WORK TASK
Look through the entries. Copy each line that has the word "gibt".

☆ ☆ ☆ ☆ ☆

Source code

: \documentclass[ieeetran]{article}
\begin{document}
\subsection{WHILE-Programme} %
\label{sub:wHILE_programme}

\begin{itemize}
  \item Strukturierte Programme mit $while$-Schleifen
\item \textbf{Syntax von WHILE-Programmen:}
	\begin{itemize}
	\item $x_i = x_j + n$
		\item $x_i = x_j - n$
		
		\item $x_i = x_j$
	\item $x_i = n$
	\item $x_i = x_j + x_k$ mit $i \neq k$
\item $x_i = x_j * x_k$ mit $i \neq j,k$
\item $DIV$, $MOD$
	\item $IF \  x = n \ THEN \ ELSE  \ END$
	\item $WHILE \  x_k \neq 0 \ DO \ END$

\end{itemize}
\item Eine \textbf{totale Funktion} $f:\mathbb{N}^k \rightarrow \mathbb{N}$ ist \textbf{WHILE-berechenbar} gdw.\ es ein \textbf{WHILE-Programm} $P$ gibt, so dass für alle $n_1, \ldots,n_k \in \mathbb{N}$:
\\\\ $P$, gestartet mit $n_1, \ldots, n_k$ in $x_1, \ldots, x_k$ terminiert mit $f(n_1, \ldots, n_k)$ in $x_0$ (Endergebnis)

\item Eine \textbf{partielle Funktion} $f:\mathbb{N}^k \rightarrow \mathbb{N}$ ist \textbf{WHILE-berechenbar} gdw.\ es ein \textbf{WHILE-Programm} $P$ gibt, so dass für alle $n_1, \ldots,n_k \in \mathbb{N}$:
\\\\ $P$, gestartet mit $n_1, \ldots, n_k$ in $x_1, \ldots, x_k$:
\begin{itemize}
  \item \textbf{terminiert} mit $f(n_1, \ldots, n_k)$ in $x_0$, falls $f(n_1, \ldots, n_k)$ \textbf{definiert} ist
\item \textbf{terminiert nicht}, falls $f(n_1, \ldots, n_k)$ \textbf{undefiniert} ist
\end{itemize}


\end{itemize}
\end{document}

☆ ☆ ☆ ☆ ☆

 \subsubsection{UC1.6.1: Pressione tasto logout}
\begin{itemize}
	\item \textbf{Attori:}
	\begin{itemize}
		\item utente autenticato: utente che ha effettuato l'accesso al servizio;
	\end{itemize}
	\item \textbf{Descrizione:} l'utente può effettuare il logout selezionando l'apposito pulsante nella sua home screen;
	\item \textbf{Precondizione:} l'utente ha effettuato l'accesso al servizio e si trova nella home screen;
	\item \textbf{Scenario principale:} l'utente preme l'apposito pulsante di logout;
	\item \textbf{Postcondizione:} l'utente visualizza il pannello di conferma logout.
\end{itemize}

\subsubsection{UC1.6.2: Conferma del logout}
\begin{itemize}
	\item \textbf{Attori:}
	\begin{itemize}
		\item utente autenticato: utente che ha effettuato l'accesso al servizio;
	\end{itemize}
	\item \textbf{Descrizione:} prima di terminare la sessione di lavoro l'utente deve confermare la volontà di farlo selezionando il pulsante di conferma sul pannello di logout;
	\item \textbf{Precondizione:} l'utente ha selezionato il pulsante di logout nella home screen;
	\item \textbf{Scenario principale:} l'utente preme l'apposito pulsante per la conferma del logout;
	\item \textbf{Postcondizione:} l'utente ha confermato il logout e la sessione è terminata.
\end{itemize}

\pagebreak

☆ ☆ ☆ ☆ ☆

OUTPUT
\item Eine \textbf{totale Funktion} $f:\mathbb{N}^k \rightarrow \mathbb{N}$ ist \textbf{WHILE-berechenbar} gdw.\ es ein \textbf{WHILE-Programm} $P$ gibt, so dass für alle $n_1, \ldots,n_k \in \mathbb{N}$:
\item Eine \textbf{partielle Funktion} $f:\mathbb{N}^k \rightarrow \mathbb{N}$ ist \textbf{WHILE-berechenbar} gdw.\ es ein \textbf{WHILE-Programm} $P$ gibt, so dass für alle $n_1, \ldots,n_k \in \mathbb{N}$:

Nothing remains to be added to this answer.